The cases presented in Section 4 are examples of the initial work that an LEA analyst should develop to understand how the criminal groups organize the HSM campaigns. In both cases, NN-based NLP allows identifying key factors as similarity of information and the relationship between nodes and content polarity. All that information allows the LEAs to steer the analysis of the HSM campaign. In addition, those factors provide an analyst with information to build and support a hypothesis regarding the criminal structure behind the campaign they are facing. For example, the similarity between the collected tweets could indicate the rising of virtual communities generating and sharing potentially hostile information. The result of such analysis will allow orienting the operational efforts of LEAs to prevent and detect criminal actions behind the HSM campaigns.

The tweets collected in the two scenarios described in Section 4 include information related to two potential HSM campaigns. Only the application of NLP for the analysis of the information does allow to identify the criminal structure behind these types of campaigns. However, NLP is crucial in reducing analysis time. That time reduction would allow an LEA to better understand the structure of the HSM campaign they face. On the one hand, that understanding would allow deploying containment measures in less time, reducing the impact generated by HSM campaigns. On the other hand, the information analyzed and complemented with other means such as human intelligence or signals intelligence would allow linking people participating in manipulation actions, which would facilitate their prosecution.

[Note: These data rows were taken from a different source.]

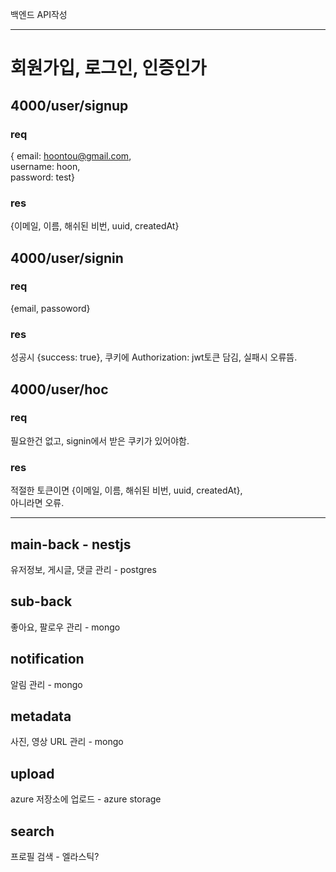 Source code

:백엔드 API작성

---

# 회원가입, 로그인, 인증인가

## 4000/user/signup

### req

{ email: hoontou@gmail.com,  
username: hoon,  
password: test}

### res

{이메일, 이름, 해쉬된 비번, uuid, createdAt}

## 4000/user/signin

### req

{email, passoword}

### res

성공시 {success: true}, 쿠키에 Authorization: jwt토큰 담김,
실패시 오류뜸.

## 4000/user/hoc

### req

필요한건 없고, signin에서 받은 쿠키가 있어야함.

### res

적절한 토큰이면 {이메일, 이름, 해쉬된 비번, uuid, createdAt},  
 아니라면 오류.

---

## main-back - nestjs

유저정보, 게시글, 댓글 관리 - postgres

## sub-back

좋아요, 팔로우 관리 - mongo

## notification

알림 관리 - mongo

## metadata

사진, 영상 URL 관리 - mongo

## upload

azure 저장소에 업로드 - azure storage

## search

프로필 검색 - 엘라스틱?
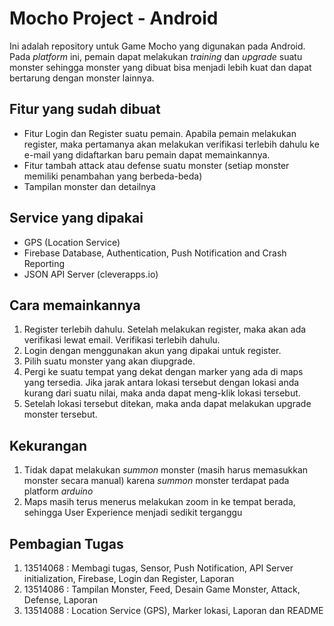 # Mocho Project - Android

Ini adalah repository untuk Game Mocho yang digunakan pada Android.  Pada _platform_ ini, pemain dapat melakukan _training_ dan _upgrade_ suatu monster sehingga monster yang dibuat bisa menjadi lebih kuat dan dapat bertarung dengan monster lainnya.
## Fitur yang sudah dibuat

* Fitur Login dan Register suatu pemain. Apabila pemain melakukan register, maka pertamanya akan melakukan verifikasi terlebih dahulu ke e-mail yang didaftarkan baru pemain dapat memainkannya.
* Fitur tambah attack atau defense suatu monster (setiap monster memiliki penambahan yang berbeda-beda)
* Tampilan monster dan detailnya

## Service yang dipakai
* GPS (Location Service)
* Firebase Database, Authentication, Push Notification and Crash Reporting
* JSON API Server (cleverapps.io)

## Cara memainkannya
1. Register terlebih dahulu. Setelah melakukan register, maka akan ada verifikasi lewat email. Verifikasi terlebih dahulu.
2. Login dengan menggunakan akun yang dipakai untuk register.
3. Pilih suatu monster yang akan diupgrade.
4. Pergi ke suatu tempat yang dekat dengan marker yang ada di maps yang tersedia. Jika jarak antara lokasi tersebut dengan lokasi anda kurang dari suatu nilai, maka anda dapat meng-klik lokasi tersebut.
5. Setelah lokasi tersebut ditekan, maka anda dapat melakukan upgrade monster tersebut.

## Kekurangan
1. Tidak dapat melakukan _summon_ monster (masih harus memasukkan monster secara manual) karena _summon_ monster terdapat pada platform _arduino_
2. Maps masih terus menerus melakukan zoom in ke tempat berada, sehingga User Experience menjadi sedikit terganggu
## Pembagian Tugas
1. 13514068 : Membagi tugas, Sensor, Push Notification, API Server initialization, Firebase, Login dan Register, Laporan
2. 13514086 : Tampilan Monster, Feed, Desain Game Monster, Attack, Defense, Laporan
3. 13514088 : Location Service (GPS), Marker lokasi, Laporan dan README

6. Conclusions and Future Work

Deep learning and particularly NLP have proven their potential in the support of cybersecurity labors and particularly in the detection of cybercrimes. The adoption of NN-based NLP solutions by LEAs would strengthen a national cyber defense strategy reducing considerably the time of attention to cybersecurity incidents and providing LEAs with the capacity to detect and prevent HSM.

In this regard, the paper at hand proposed an NLP-based solution that uses a similarity model, implemented using deep learning architectures, to identify clusters of tweets and then determine their level of polarity to identify its aggressiveness. The most aggressive cluster is analyzed through a review of the relations between the nodes composing the cluster. Our proposal was applied in two different scenarios related to protests that occurred in 2020 in Colombia and the United States, obtaining a graph with suspected users and their respective relationships.

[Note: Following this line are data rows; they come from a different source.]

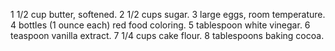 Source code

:1 1/2 cup butter, softened.
2 1/2 cups sugar.
3 large eggs, room temperature.
4 bottles (1 ounce each) red food coloring.
5 tablespoon white vinegar.
6 teaspoon vanilla extract.
7 1/4 cups cake flour.
8 tablespoons baking cocoa. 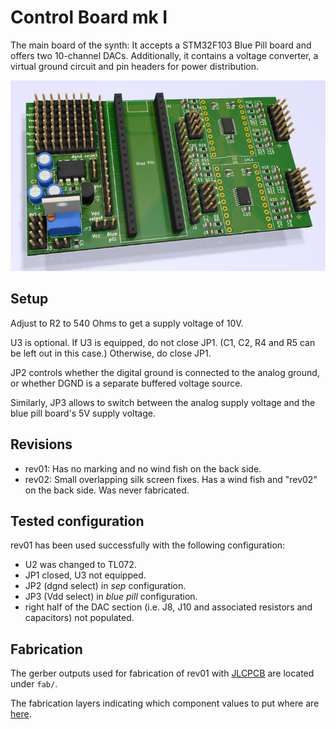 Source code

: Control Board mk I
==================

The main board of the synth: It accepts a STM32F103 Blue Pill board and offers
two 10-channel DACs. Additionally, it contains a voltage converter, a virtual
ground circuit and pin headers for power distribution.

![render of the board](../img/mainboard.jpg)

Setup
-----

Adjust to R2 to 540 Ohms to get a supply voltage of 10V.

U3 is optional. If U3 is equipped, do not close JP1. (C1, C2, R4 and R5 can
be left out in this case.) Otherwise, do close JP1.

JP2 controls whether the digital ground is connected to the analog ground, or
whether DGND is a separate buffered voltage source.

Similarly, JP3 allows to switch between the analog supply voltage and the
blue pill board's 5V supply voltage.

Revisions
---------

- rev01: Has no marking and no wind fish on the back side.
- rev02: Small overlapping silk screen fixes. Has a wind fish and "rev02" on the back side. Was never fabricated.

Tested configuration
--------------------

rev01 has been used successfully with the following configuration:

- U2 was changed to TL072.
- JP1 closed, U3 not equipped.
- JP2 (dgnd select) in *sep* configuration.
- JP3 (Vdd select) in *blue pill* configuration.
- right half of the DAC section (i.e. J8, J10 and associated resistors
  and capacitors) not populated.

Fabrication
-----------

The gerber outputs used for fabrication of rev01 with [JLCPCB](https://jlcpcb.com) are
located under `fab/`.

The fabrication layers indicating which component values to put where
are [here](../voice_and_control_board_fab.pdf).
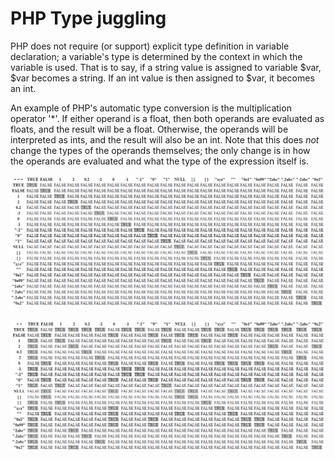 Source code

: # PHP Type juggling

PHP does not require (or support) explicit type definition in variable declaration; a variable's type is determined by the context in which the variable is used. That is to say, if a string value is assigned to variable $var, $var becomes a string. If an int value is then assigned to $var, it becomes an int.

An example of PHP's automatic type conversion is the multiplication operator '\*'. If either operand is a float, then both operands are evaluated as floats, and the result will be a float. Otherwise, the operands will be interpreted as ints, and the result will also be an int. Note that this does _not_ change the types of the operands themselves; the only change is in how the operands are evaluated and what the type of the expression itself is.



![](<../.gitbook/assets/image (2) (1).png>)

![](<../.gitbook/assets/image (6) (1).png>)
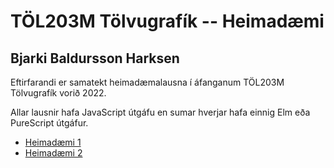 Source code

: # TÖL203M Tölvugrafík -- Heimadæmi
## Bjarki Baldursson Harksen

Eftirfarandi er samatekt heimadæmalausna í
áfanganum TÖL203M Tölvugrafík vorið 2022.

Allar lausnir hafa JavaScript útgáfu en sumar hverjar
hafa einnig Elm eða PureScript útgáfur.

- [Heimadæmi 1](./hd1.md)
- [Heimadæmi 2](./hd2.md)
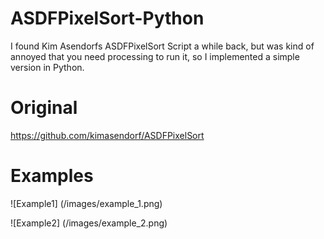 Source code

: # ASDFPixelSort-Python

I found Kim Asendorfs ASDFPixelSort Script a while back, but was kind of annoyed that you need processing to run it, so I implemented a simple version in Python.

# Original
https://github.com/kimasendorf/ASDFPixelSort

# Examples

![Example1] (/images/example_1.png)

![Example2] (/images/example_2.png)
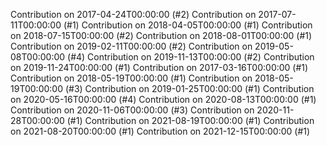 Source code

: Contribution on 2017-04-24T00:00:00 (#2)
Contribution on 2017-07-11T00:00:00 (#1)
Contribution on 2018-04-05T00:00:00 (#1)
Contribution on 2018-07-15T00:00:00 (#2)
Contribution on 2018-08-01T00:00:00 (#1)
Contribution on 2019-02-11T00:00:00 (#2)
Contribution on 2019-05-08T00:00:00 (#4)
Contribution on 2019-11-13T00:00:00 (#2)
Contribution on 2019-11-24T00:00:00 (#1)
Contribution on 2017-03-16T00:00:00 (#1)
Contribution on 2018-05-19T00:00:00 (#1)
Contribution on 2018-05-19T00:00:00 (#3)
Contribution on 2019-01-25T00:00:00 (#1)
Contribution on 2020-05-16T00:00:00 (#4)
Contribution on 2020-08-13T00:00:00 (#1)
Contribution on 2020-11-06T00:00:00 (#3)
Contribution on 2020-11-28T00:00:00 (#1)
Contribution on 2021-08-19T00:00:00 (#1)
Contribution on 2021-08-20T00:00:00 (#1)
Contribution on 2021-12-15T00:00:00 (#1)

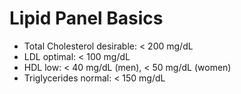 # Lipid Panel Basics
- Total Cholesterol desirable: < 200 mg/dL
- LDL optimal: < 100 mg/dL
- HDL low: < 40 mg/dL (men), < 50 mg/dL (women)
- Triglycerides normal: < 150 mg/dL
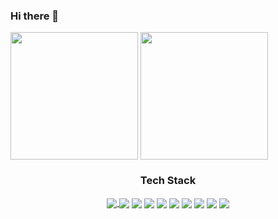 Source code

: ### Hi there 👋


<a href="https://github.com/anuraghazra/github-readme-stats">
  <img height="204" align="center" src="https://github-readme-stats.vercel.app/api?username=Lee-Minhoon&count_private=true&show_icons=true&theme=graywhite" /></a>
<a href="https://github.com/anuraghazra/github-readme-stats">
  <img height="204" align="center" src="https://github-readme-stats.vercel.app/api/top-langs/?username=Lee-Minhoon&langs_count=10&layout=compact&show_icons=true&theme=graywhite" /></a>



<div align="center">
  <h3>Tech Stack</h3>
  <a href="https://github.com/anuraghazra/github-readme-stats">
    <img align="center" src="https://img.shields.io/badge/C-A8B9CC?style=flat-square&logo=C&logoColor=white" />
  </a>
  <img align="center" src="https://img.shields.io/badge/C++-00599C?style=flat-square&logo=C%2B%2B&logoColor=white" /></a>
  <img align="center" src="https://img.shields.io/badge/Java-007396?style=flat-square&logo=Java&logoColor=white" /></a>
  <img align="center" src="https://img.shields.io/badge/Python-3766AB?style=flat-square&logo=Python&logoColor=white" /></a>
  <img align="center" src="https://img.shields.io/badge/HTML-E34F26?style=flat-square&logo=HTML5&logoColor=white" /></a>
  <img align="center" src="https://img.shields.io/badge/CSS-1572B6?style=flat-square&logo=CSS3&logoColor=white" /></a>
  <img align="center" src="https://img.shields.io/badge/JavaScript-F7DF1E?style=flat-square&logo=JavaScript&logoColor=white" /></a>
  <img align="center" src="https://img.shields.io/badge/PHP-777BB4?style=flat-square&logo=PHP&logoColor=white" /></a>
  <img align="center" src="https://img.shields.io/badge/MySQL-4479A1?style=flat-square&logo=MySQL&logoColor=white" /></a>
  <img align="center" src="https://img.shields.io/badge/R-276DC3?style=flat-square&logo=R&logoColor=white" /></a>
</div>



<!--
**Lee-Minhoon/Lee-Minhoon** is a ✨ _special_ ✨ repository because its `README.md` (this file) appears on your GitHub profile.

Here are some ideas to get you started:

- 🔭 I’m currently working on ...
- 🌱 I’m currently learning ...
- 👯 I’m looking to collaborate on ...
- 🤔 I’m looking for help with ...
- 💬 Ask me about ...
- 📫 How to reach me: ...
- 😄 Pronouns: ...
- ⚡ Fun fact: ...
-->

As future work, we plan to develop experiments gathering tweets for a longer period, for example, one month before and after the protest, which would allow us to seek some relation between the behavior exposed by suspect users the day of the protest and other events that occurred in close dates. This would allow us also to develop a deeper analysis of the hostile social manipulation in scenarios of interest and determine their evolution over time.

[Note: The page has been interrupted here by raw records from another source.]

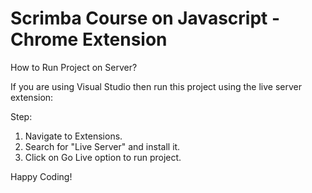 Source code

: # Scrimba Course on Javascript - Chrome Extension

How to Run Project on Server?

If you are using Visual Studio then run this project using the live server extension:

Step:

1. Navigate to Extensions.
2. Search for "Live Server" and install it.
3. Click on Go Live option to run project.

Happy Coding!
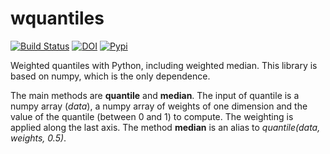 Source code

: wquantiles
==========

[![Build Status](https://travis-ci.org/nudomarinero/wquantiles.svg?branch=master)](https://travis-ci.org/nudomarinero/wquantiles)
[![DOI](https://zenodo.org/badge/doi/10.5281/zenodo.14952.svg)](http://dx.doi.org/10.5281/zenodo.14952)
[![Pypi](https://pypip.in/v/wquantiles/badge.png)](https://pypi.python.org/pypi/wquantiles)

Weighted quantiles with Python, including weighted median. 
This library is based on numpy, which is the only dependence.

The main methods are **quantile** and **median**. The input of 
quantile is a numpy array (_data_), a numpy array of weights of one 
dimension and the value of the quantile (between 0 and 1) to 
compute. The weighting is applied along the last axis. The method 
**median** is an alias to _quantile(data, weights, 0.5)_. 


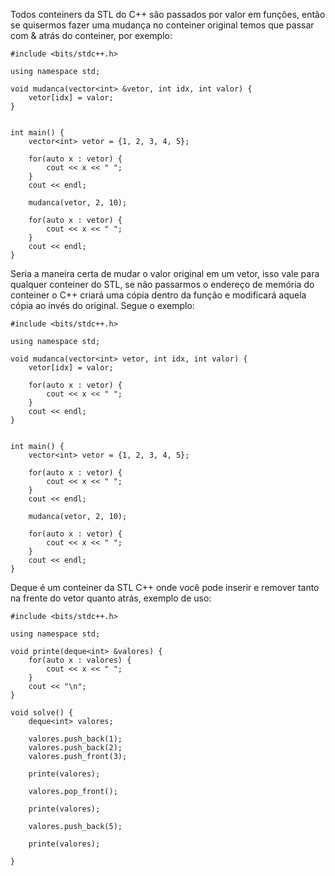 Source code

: Todos conteiners da STL do C++ são passados por valor em funções, então se quisermos fazer uma mudança no conteiner original temos que passar com & atrás do conteiner, por exemplo:

	#include <bits/stdc++.h>

	using namespace std;
	
	void mudanca(vector<int> &vetor, int idx, int valor) {
		vetor[idx] = valor;
	}
	
	
	int main() {
		vector<int> vetor = {1, 2, 3, 4, 5};
	
		for(auto x : vetor) {
			cout << x << " ";
		}
		cout << endl;
	
		mudanca(vetor, 2, 10);
	
		for(auto x : vetor) {
			cout << x << " ";
		}
		cout << endl;
	}

Seria a maneira certa de mudar o valor original em um vetor, isso vale para qualquer conteiner do STL, se não passarmos o endereço de memória do conteiner o C++ criará uma cópia dentro da função e modificará aquela cópia ao invés do original. Segue o exemplo: 

	#include <bits/stdc++.h>

	using namespace std;
	
	void mudanca(vector<int> vetor, int idx, int valor) {
		vetor[idx] = valor;
	
		for(auto x : vetor) {
			cout << x << " ";
		}
		cout << endl;
	}
	
	
	int main() {
		vector<int> vetor = {1, 2, 3, 4, 5};
	
		for(auto x : vetor) {
			cout << x << " ";
		}
		cout << endl;
	
		mudanca(vetor, 2, 10);
	
		for(auto x : vetor) {
			cout << x << " ";
		}
		cout << endl;
	}

Deque é um conteiner da STL C++ onde você pode inserir e remover tanto na frente do vetor quanto atrás, exemplo de uso:

	#include <bits/stdc++.h>
	
	using namespace std;
	
	void printe(deque<int> &valores) {
		for(auto x : valores) {
			cout << x << " ";
		}	
		cout << "\n";
	}
	
	void solve() {
		deque<int> valores;
	
		valores.push_back(1);
		valores.push_back(2);
		valores.push_front(3);
	
		printe(valores);
	
		valores.pop_front();
	
		printe(valores);
	
		valores.push_back(5);
	
		printe(valores);
	
	} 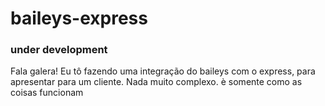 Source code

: # baileys-express

### under development

Fala galera!
Eu tô fazendo uma integração do baileys com o express, para apresentar para um cliente. Nada muito complexo. è somente como as coisas funcionam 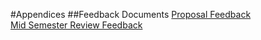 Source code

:#Appendices
##Feedback Documents
[Proposal Feedback](Documents/Appendices/proposal-feedback.pdf)  
[Mid Semester Review Feedback](Documents/Appendices/mid-semester-feedback.pdf)
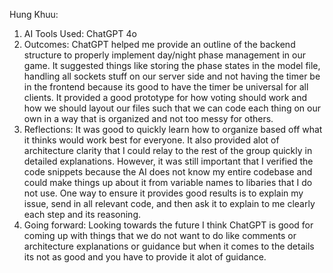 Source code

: Hung Khuu:
1. AI Tools Used: ChatGPT 4o
2. Outcomes: ChatGPT helped me provide an outline of the backend structure to properly implement day/night phase management in our game. It suggested things like storing the phase states in the model file, handling all sockets stuff on our server side and not having the timer be in the frontend because its good to have the timer be universal for all clients. It provided a good prototype for how voting should work and how we should layout our files such that we can code each thing on our own in a way that is organized and not too messy for others.
3. Reflections: It was good to quickly learn how to organize based off what it thinks would work best for everyone. It also provided alot of architecture clarity that I could relay to the rest of the group quickly in detailed explanations. However, it was still important that I verified the code snippets because the AI does not know my entire codebase and could make things up about it from variable names to libaries that I do not use. One way to ensure it provides good results is to explain my issue, send in all relevant code, and then ask it to explain to me clearly each step and its reasoning.
4. Going forward: Looking towards the future I think ChatGPT is good for coming up with things that we do not want to do like comments or architecture explanations or guidance but when it comes to the details its not as good and you have to provide it alot of guidance. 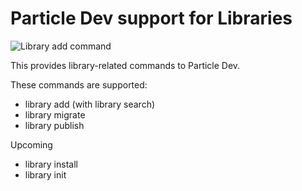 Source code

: # Particle Dev support for Libraries

![Library add command](https://raw.githubusercontent.com/spark/particle-dev-libraries/master/resources/library_add.gif)

This provides library-related commands to Particle Dev.

These commands are supported:

- library add (with library search)
- library migrate
- library publish


Upcoming
- library install
- library init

We also plan to extract more information related to the Twitter user accounts that belong to the most aggressive cluster through posts published in Twitter along a period previous and after the protest. This activity could also be correlated with activity from other social networks accounts to support the graph analysis phase of our proposal, allowing us to make a deeper analysis of advanced patterns adopted by specialized threats.

Data Availability

The data and code used to support the findings of this study are included within the article.

Conflicts of Interest

The authors declare that they have no conflicts of interest.


This study was partially funded by the Spanish Government (grant nos. FPU18/00304 and RYC-2015-18210) and cofunded by the European Social Fund. Also, this work has been supported by the Unit of Research and Innovation at the University of Rosario (Colombia) through the project “IV-TFA043–Developing Cyber Intelligence Capacities for the Prevention of Crime.”